**WORK INSTRUCTIONS**
Nothing in the records should change; write them all out again.

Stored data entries
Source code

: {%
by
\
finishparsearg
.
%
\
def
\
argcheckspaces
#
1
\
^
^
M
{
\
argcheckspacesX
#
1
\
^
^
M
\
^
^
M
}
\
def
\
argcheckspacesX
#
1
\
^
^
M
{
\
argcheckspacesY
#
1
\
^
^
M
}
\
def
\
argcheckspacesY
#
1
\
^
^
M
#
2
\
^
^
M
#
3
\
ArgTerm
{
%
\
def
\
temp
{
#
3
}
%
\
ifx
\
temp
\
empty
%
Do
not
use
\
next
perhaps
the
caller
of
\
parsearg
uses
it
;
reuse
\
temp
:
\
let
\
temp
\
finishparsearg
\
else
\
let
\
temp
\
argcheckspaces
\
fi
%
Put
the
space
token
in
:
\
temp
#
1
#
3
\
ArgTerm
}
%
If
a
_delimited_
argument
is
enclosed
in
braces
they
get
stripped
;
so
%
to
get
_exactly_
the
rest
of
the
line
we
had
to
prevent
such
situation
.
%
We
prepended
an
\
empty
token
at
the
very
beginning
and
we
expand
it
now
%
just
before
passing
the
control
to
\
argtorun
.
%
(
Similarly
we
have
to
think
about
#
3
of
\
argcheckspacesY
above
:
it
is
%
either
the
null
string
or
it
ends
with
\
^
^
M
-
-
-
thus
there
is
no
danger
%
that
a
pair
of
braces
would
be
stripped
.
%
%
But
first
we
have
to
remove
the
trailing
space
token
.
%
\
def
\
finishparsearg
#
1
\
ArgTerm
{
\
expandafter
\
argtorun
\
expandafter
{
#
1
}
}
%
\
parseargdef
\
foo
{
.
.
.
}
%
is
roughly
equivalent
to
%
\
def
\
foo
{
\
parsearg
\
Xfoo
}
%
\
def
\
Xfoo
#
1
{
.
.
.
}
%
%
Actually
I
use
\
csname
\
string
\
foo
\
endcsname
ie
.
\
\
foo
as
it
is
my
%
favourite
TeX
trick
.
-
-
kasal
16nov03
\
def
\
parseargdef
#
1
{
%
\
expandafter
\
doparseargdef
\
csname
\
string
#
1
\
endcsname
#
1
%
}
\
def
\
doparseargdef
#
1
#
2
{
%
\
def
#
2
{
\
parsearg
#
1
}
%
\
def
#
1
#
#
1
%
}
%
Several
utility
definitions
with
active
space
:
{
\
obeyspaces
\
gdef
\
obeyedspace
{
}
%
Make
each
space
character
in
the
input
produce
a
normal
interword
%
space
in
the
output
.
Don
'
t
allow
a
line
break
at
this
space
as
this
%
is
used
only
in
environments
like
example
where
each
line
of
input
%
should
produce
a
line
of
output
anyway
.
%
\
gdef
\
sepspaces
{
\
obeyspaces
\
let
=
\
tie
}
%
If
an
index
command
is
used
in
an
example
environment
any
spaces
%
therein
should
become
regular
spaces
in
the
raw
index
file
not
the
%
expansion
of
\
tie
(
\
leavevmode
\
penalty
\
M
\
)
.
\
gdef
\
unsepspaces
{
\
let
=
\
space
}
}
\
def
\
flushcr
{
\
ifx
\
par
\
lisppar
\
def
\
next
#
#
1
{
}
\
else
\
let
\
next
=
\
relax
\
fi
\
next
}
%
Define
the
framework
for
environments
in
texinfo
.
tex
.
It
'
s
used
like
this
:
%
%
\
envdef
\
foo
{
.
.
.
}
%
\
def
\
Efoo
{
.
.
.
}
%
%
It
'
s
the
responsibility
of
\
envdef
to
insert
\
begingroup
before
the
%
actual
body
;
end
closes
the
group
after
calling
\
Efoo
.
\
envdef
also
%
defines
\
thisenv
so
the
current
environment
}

**TASK RESPONSE**
Source code

: {%
by
\
finishparsearg
.
%
\
def
\
argcheckspaces
#
1
\
^
^
M
{
\
argcheckspacesX
#
1
\
^
^
M
\
^
^
M
}
\
def
\
argcheckspacesX
#
1
\
^
^
M
{
\
argcheckspacesY
#
1
\
^
^
M
}
\
def
\
argcheckspacesY
#
1
\
^
^
M
#
2
\
^
^
M
#
3
\
ArgTerm
{
%
\
def
\
temp
{
#
3
}
%
\
ifx
\
temp
\
empty
%
Do
not
use
\
next
perhaps
the
caller
of
\
parsearg
uses
it
;
reuse
\
temp
:
\
let
\
temp
\
finishparsearg
\
else
\
let
\
temp
\
argcheckspaces
\
fi
%
Put
the
space
token
in
:
\
temp
#
1
#
3
\
ArgTerm
}
%
If
a
_delimited_
argument
is
enclosed
in
braces
they
get
stripped
;
so
%
to
get
_exactly_
the
rest
of
the
line
we
had
to
prevent
such
situation
.
%
We
prepended
an
\
empty
token
at
the
very
beginning
and
we
expand
it
now
%
just
before
passing
the
control
to
\
argtorun
.
%
(
Similarly
we
have
to
think
about
#
3
of
\
argcheckspacesY
above
:
it
is
%
either
the
null
string
or
it
ends
with
\
^
^
M
-
-
-
thus
there
is
no
danger
%
that
a
pair
of
braces
would
be
stripped
.
%
%
But
first
we
have
to
remove
the
trailing
space
token
.
%
\
def
\
finishparsearg
#
1
\
ArgTerm
{
\
expandafter
\
argtorun
\
expandafter
{
#
1
}
}
%
\
parseargdef
\
foo
{
.
.
.
}
%
is
roughly
equivalent
to
%
\
def
\
foo
{
\
parsearg
\
Xfoo
}
%
\
def
\
Xfoo
#
1
{
.
.
.
}
%
%
Actually
I
use
\
csname
\
string
\
foo
\
endcsname
ie
.
\
\
foo
as
it
is
my
%
favourite
TeX
trick
.
-
-
kasal
16nov03
\
def
\
parseargdef
#
1
{
%
\
expandafter
\
doparseargdef
\
csname
\
string
#
1
\
endcsname
#
1
%
}
\
def
\
doparseargdef
#
1
#
2
{
%
\
def
#
2
{
\
parsearg
#
1
}
%
\
def
#
1
#
#
1
%
}
%
Several
utility
definitions
with
active
space
:
{
\
obeyspaces
\
gdef
\
obeyedspace
{
}
%
Make
each
space
character
in
the
input
produce
a
normal
interword
%
space
in
the
output
.
Don
'
t
allow
a
line
break
at
this
space
as
this
%
is
used
only
in
environments
like
example
where
each
line
of
input
%
should
produce
a
line
of
output
anyway
.
%
\
gdef
\
sepspaces
{
\
obeyspaces
\
let
=
\
tie
}
%
If
an
index
command
is
used
in
an
example
environment
any
spaces
%
therein
should
become
regular
spaces
in
the
raw
index
file
not
the
%
expansion
of
\
tie
(
\
leavevmode
\
penalty
\
M
\
)
.
\
gdef
\
unsepspaces
{
\
let
=
\
space
}
}
\
def
\
flushcr
{
\
ifx
\
par
\
lisppar
\
def
\
next
#
#
1
{
}
\
else
\
let
\
next
=
\
relax
\
fi
\
next
}
%
Define
the
framework
for
environments
in
texinfo
.
tex
.
It
'
s
used
like
this
:
%
%
\
envdef
\
foo
{
.
.
.
}
%
\
def
\
Efoo
{
.
.
.
}
%
%
It
'
s
the
responsibility
of
\
envdef
to
insert
\
begingroup
before
the
%
actual
body
;
end
closes
the
group
after
calling
\
Efoo
.
\
envdef
also
%
defines
\
thisenv
so
the
current
environment
}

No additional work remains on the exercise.